In a recent radio interview I was sternly asked by the host, who did not consider himself a Christian, to defend Christianity.  I told him that I couldn't do it, and moreover, that I didn't want to defend the term.  He asked me if I was a Christian and I told him yes.  "Then why don't you want to defend Christianity?" he asked, confused.  I told him I no longer knew what the term meant.  Of the hundreds of thousands of people listening to his show that day, some of them had terrible experiences with Christianity, they may have been yelled at by a teacher in a Christian school, abused by a minister, or browbeaten by a Christian parent.  To them, the term Christianitymeant something that no Christian I know would defend.  By fortifying the term, I am only making them more and more angry.  I won't do it.  Stop ten people on the street and ask them what they think of when they hear the word Christianity and they will give you ten different answers.  How can I defend a term that means ten different things to ten different people?  I told the radio show host that I would rather talk about Jesus and how I came to believe that Jesus exists and that he likes me.  The host looked back at me with tears in his eyes.  When we were done, he asked me if we could go get lunch together.  He told me how much he didn't like Christianity but how he had always wanted to believe Jesus was the Son of God (p.115).

The danger is that we will march in as spiritual storm troopers rather than being "quick to listen and slow to speak."  Consider another approach.  In 1 Peter 3, Peter exhorts wives of unbelieving husbands to focus on the way they live their lives -- quietly, gently, virtuously -- so that their husbands may be won without a word even though they didn't believe the word of God (3:1).  A virtuous life is a deeply attractive thing, and such a life may create a spiritual and moral longing in those previously disinterested in Christ -- and this without a spoken word.

2.  I have met plenty of "the encountered" who report that those who "witness" by telling the bad news first commonly come across as judgmental, legalistic, arrogant, scolding, and morally superior.  Yes, rebels against God love darkness rather than light.  Does this mean we never mention the need to turn away from the lifestyle of the spiritually dead?  Not at all.  (See the comments on idolatry below.)  Our consciously taking on Paul's chief-of-sinners title would go a long way in building bridges.  In the words of the evangelist D. T. Niles, we are like one beggar telling another where to find bread.  We should remember that friendship commonly helps lower defenses and helps create a context for people to connect with the gospel.

3.  Like the prodigal son, most people already know they carry shame or guilt and are looking for the relief, hope, acceptance, and friendship that God provides.  As Romans 2:4 reminds us, it is the kindness of God that leads to repentance.  Christian sociologist Rodney Stark comments in What Americans Really Believe: "Hell fire-and-brimstone sermons to the contrary, people respond far more strongly religiously to a carrot than to a stick.  This has long been recognized by missionaries."  Stark ends his comments (p. 78) by quoting John 3:16-17: "For God so loved the world, that He gave His only Son, that whoever believes in Him should not perish, but have eternal life.

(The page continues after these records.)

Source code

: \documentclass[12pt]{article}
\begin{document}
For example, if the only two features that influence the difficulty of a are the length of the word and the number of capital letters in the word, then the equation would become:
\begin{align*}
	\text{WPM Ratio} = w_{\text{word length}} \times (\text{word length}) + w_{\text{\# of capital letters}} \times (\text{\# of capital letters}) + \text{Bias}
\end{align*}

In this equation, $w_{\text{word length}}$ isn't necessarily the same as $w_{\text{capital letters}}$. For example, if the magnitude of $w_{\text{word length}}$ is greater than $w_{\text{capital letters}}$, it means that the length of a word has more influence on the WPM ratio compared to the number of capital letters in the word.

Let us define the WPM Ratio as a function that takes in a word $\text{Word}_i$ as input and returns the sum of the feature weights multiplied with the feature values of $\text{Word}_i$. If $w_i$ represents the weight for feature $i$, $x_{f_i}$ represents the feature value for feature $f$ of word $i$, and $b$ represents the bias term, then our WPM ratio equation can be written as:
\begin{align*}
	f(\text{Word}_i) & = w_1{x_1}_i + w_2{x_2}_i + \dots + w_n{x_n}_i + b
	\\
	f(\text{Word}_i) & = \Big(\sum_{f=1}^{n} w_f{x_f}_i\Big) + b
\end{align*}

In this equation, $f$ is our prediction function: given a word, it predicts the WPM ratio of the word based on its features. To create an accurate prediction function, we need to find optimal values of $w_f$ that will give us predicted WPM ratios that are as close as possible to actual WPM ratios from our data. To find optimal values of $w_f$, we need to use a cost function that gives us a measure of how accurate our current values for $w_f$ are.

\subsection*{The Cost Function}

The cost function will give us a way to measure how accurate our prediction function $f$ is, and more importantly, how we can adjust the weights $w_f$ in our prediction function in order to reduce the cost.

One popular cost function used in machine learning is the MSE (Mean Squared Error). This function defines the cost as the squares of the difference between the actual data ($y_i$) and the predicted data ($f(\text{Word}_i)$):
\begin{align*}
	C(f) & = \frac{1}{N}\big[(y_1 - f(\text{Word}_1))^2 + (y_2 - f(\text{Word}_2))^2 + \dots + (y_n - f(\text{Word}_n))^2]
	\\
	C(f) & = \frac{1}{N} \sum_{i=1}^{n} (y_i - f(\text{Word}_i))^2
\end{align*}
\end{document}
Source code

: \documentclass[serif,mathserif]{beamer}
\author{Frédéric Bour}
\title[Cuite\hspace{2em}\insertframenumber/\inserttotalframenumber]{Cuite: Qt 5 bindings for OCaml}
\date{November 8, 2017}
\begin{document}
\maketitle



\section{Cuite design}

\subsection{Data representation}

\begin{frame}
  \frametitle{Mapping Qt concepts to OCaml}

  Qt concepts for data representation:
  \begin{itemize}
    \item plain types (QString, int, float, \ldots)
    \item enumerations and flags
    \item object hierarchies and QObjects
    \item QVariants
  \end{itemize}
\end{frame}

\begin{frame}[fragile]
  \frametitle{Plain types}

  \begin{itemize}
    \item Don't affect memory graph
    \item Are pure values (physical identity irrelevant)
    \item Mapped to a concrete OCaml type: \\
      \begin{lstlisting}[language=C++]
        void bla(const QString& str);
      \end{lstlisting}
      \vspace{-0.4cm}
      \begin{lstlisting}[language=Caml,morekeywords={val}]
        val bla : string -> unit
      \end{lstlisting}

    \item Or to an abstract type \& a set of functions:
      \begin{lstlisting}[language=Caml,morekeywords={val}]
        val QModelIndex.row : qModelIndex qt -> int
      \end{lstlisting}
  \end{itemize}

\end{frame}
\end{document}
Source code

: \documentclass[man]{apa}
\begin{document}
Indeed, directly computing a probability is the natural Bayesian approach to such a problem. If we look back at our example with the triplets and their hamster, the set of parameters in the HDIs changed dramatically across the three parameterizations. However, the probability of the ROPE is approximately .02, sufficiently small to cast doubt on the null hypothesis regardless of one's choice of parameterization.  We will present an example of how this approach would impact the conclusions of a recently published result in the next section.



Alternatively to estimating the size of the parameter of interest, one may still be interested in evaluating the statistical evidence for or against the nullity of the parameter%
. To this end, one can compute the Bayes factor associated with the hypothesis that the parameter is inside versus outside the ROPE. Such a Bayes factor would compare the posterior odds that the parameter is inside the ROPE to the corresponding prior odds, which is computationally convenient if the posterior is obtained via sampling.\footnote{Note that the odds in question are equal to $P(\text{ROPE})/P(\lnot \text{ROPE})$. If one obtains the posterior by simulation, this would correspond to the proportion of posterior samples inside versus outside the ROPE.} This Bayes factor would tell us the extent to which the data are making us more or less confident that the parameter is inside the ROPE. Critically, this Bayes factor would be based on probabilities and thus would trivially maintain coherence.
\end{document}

For God did not send His Son into the world to condemn the world, but that the world through him might be saved."  Not everyone who insists on mentioning sin, guilt, and the need for repentance is a fire-and-brimstone preacher.  Yet we should beware ignoring other avenues of connecting people with Christ (e.g., felt needs), avenues Jesus and Paul both used.

4.  Certain contemporary evangelistic methods in America would be deemed culturally insensitive in non-American contexts.  Missionaries often take years to learn a particular culture.  Even once they have learned a foreign language, they still need to understand how the gospel connects to the culture and to the felt needs of people.  For example, American culture tends to be guilt-driven, but many Muslim cultures are not. (See Nabeel Jabbour's The Crescent Through the Eyes of the Cross.) Yet well-meaning American Christians often do not take the time to contextualize the gospel when speaking with non-Christians.  They assume a ready connection exists between the non-Christian and the biblical worldview; this is, after all, "Christian America," right?  Even in 1913, J. Gresham Machen pointed out that caricatures and bad philosophies often prevent people from taking "sin" and the call to "repent" seriously, viewing the Christian faith as just an irrelevant myth.